WHAT THIS TASK INVOLVES:
Write out again, exactly as they appear, the lines from the start of the data below through the line with "by curiosity, powered"; no pictures.

Source texts of formatted documents
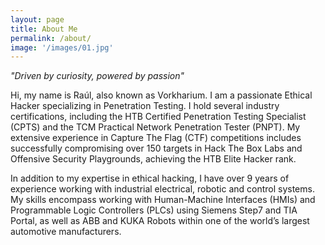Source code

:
 ```yaml
---
layout: page
title: About Me
permalink: /about/
image: '/images/01.jpg'
---
```

_"Driven by curiosity, powered by passion"_

Hi, my name is Raúl, also known as Vorkharium. I am a passionate Ethical Hacker specializing in Penetration Testing. I hold several industry certifications, including the HTB Certified Penetration Testing Specialist (CPTS) and the TCM Practical Network Penetration Tester (PNPT). My extensive experience in Capture The Flag (CTF) competitions includes successfully compromising over 150 targets in Hack The Box Labs and Offensive Security Playgrounds, achieving the HTB Elite Hacker rank.

In addition to my expertise in ethical hacking, I have over 9 years of experience working with industrial electrical, robotic and control systems. My skills encompass working with Human-Machine Interfaces (HMIs) and Programmable Logic Controllers (PLCs) using Siemens Step7 and TIA Portal, as well as ABB and KUKA Robots within one of the world’s largest automotive manufacturers.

TASK SOLUTION:
Source code

:
 ```yaml
---
layout: page
title: About Me
permalink: /about/
image: '/images/01.jpg'
---
```

_"Driven by curiosity, powered by passion"_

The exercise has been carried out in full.